Между Лондоном и Москвой: Воспоминания и последние записи - Иоахим фон Риббентроп

Само собой разумеется, в дни кризиса я с целью поддержать политику фюрера занимал в отношении своего министерства и дипломатического корпуса вполне однозначную позицию, ибо в этом был единственный шанс заставить противника пойти на компромисс. При неуверенной или двойственной позиции министра иностранных дел в этой ситуации добиться от противной стороны готовности к миру было ни в коем случае нельзя.
То, что в противоположность судетскому вопросу при подобном же состоянии проблемы Данцига и коридора к мирному решению прийти не удалось, объяснялось, с одной стороны, тем, что Англия решилась на войну, ибо не желала дальнейшего усиления Германии, а с другой — тем, что Гитлер не чурался войны в случае, если его разумные предложения не примут.
Был сделан последний шаг по тому пути развития, который начался с заключения британо-польского союза: Англия знала, что Польша использует этот союз с нею, чтобы еще безудержнее выступать против германского населения, проживающего в ее границах. Только в результате соединения английской политики окружения с польским шовинизмом проблема Данцига и коридора оказалась начиненной тем динамитом, который однажды неизбежно должен был взорвать мир в Европе.
Сегодня уже нет никаких сомнений, что Англия в оба последних дня августа имела возможность одним лишь кивком головы в Варшаве ликвидировать кризис, а тем самым устранить опасность войны. То, что британское правительство этого сознательно не сделало, показывает: Англия действительно решилась на войну.
Однако тогда мы еще не знали, что в Лондоне делали ставку на упомянутую группу заговорщиков из числа самых влиятельных немецких военных и политиков и таким образом надеялись легко одержать победу над Германией. А потому эти заговорщические круги внесли в возникновение войны решающий вклад. Они сорвали в последний момент все наши усилия прийти к мирному решению и, вероятно, сыграли главную роль в английском решении начать войну[135].
То, что из-за проблемы Данцига и коридора разразилась германо-английская война, — это трагедия Европы.

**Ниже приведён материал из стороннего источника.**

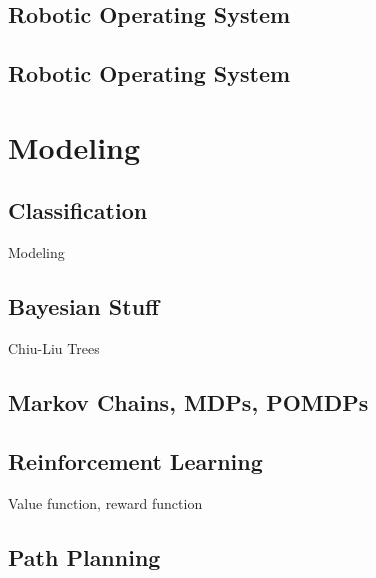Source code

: \subsection{Robotic Operating System}

\subsection{Robotic Operating System}

\section{Modeling}

\subsection{Classification}
Modeling 

\subsection{Bayesian Stuff}
Chiu-Liu Trees

\subsection{Markov Chains, MDPs, POMDPs}

\subsection{Reinforcement Learning}
Value function, reward function

\subsection{Path Planning}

Я уверен, что Адольф Гитлер считал решение этой проблемы в нашем духе в конечном счете отвечающим и английским интересам. Он всегда боялся, что пробудившийся Восток однажды развернет всю свою могучую силу. Именно поэтому он не в последнюю очередь стремился урегулировать германо-польские отношения, чтобы приобрести лучшие стратегические позиции для обороны.

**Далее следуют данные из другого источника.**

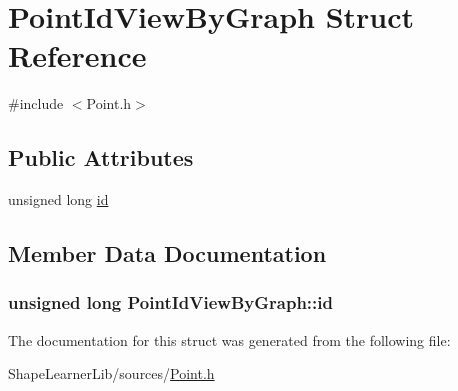 \hypertarget{struct_point_id_view_by_graph}{}\section{Point\+Id\+View\+By\+Graph Struct Reference}
\label{struct_point_id_view_by_graph}


{\ttfamily \#include $<$Point.\+h$>$}

\subsection*{Public Attributes}
\begin{DoxyCompactItemize}
\item 
unsigned long \hyperlink{struct_point_id_view_by_graph_a2c301914a779a94c2f1844e55f5cd719}{id}
\end{DoxyCompactItemize}


\subsection{Member Data Documentation}
\hypertarget{struct_point_id_view_by_graph_a2c301914a779a94c2f1844e55f5cd719}{}
\subsubsection[{id}]{\setlength{\rightskip}{0pt plus 5cm}unsigned long Point\+Id\+View\+By\+Graph\+::id}\label{struct_point_id_view_by_graph_a2c301914a779a94c2f1844e55f5cd719}


The documentation for this struct was generated from the following file\+:\begin{DoxyCompactItemize}
\item 
Shape\+Learner\+Lib/sources/\hyperlink{_point_8h}{Point.\+h}\end{DoxyCompactItemize}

ВНЕШНЯЯ ПОЛИТИКА ВО ВРЕМЯ ВОЙНЫ
В конце сентября 1939 г. — еще в последние дни польской кампании — я во второй раз вылетел в Москву для урегулирования вопросов, возникших в результате советского вступления в Польшу. Я нашел у Сталина и Молотова ярко выраженный дружеский, почти сердечный прием. Во время этого визита большой линией на карте были установлены известные границы между будущим генерал-губернаторством и Советским Союзом. Одновременно было обсуждено далеко идущее торговое соглашение и подписан договор о дружбе[136].
Упорство русских в достижении дипломатических целей вновь дало себя знать, когда Сталин и Молотов, даже идя на отказ от некоторых областей (Люблин) в противоположность заключенному в августе соглашению, стали притязать на включение в советскую сферу интересов Литвы. Поскольку в этом вопросе русские были весьма настойчивы, я из Кремля по телефону поставил о том в известность фюрера. Некоторое время спустя он сам позвонил мне и заявил — явно не с легким сердцем, — что согласен включить Литву в сферу советских интересов. При этом он добавил: «Я хотел бы установить совсем тесные отношения». Когда я сообщил Сталину эту реплику, тот лаконично произнес: «Гитлер свой гешефт понимает».
По возвращении Гитлер сказал мне, что в литовском вопросе «он хотел доказать русским, что с самого начала желал делать все для компромисса с восточным соседом и установить настоящие отношения взаимного доверия». Я и сегодня не сомневаюсь, что это высказывание было тогда искренним и что Адольф Гитлер в тот момент рассчитывал на долгосрочное взаимопонимание. Несмотря на бросавшийся в глаза интерес русских к Литве, Гитлер оценивал тогда русские намерения в отношении Германии как вполне отвечающие заключенным договорам. В своем докладе после возвращения из Москвы я старался его в этом мнении укрепить.
Как и во время моего первого визита, переговоры с русской стороны преимущественно вел сам Сталин, а частично Молотов. Мне вспомнились два высказывания Сталина.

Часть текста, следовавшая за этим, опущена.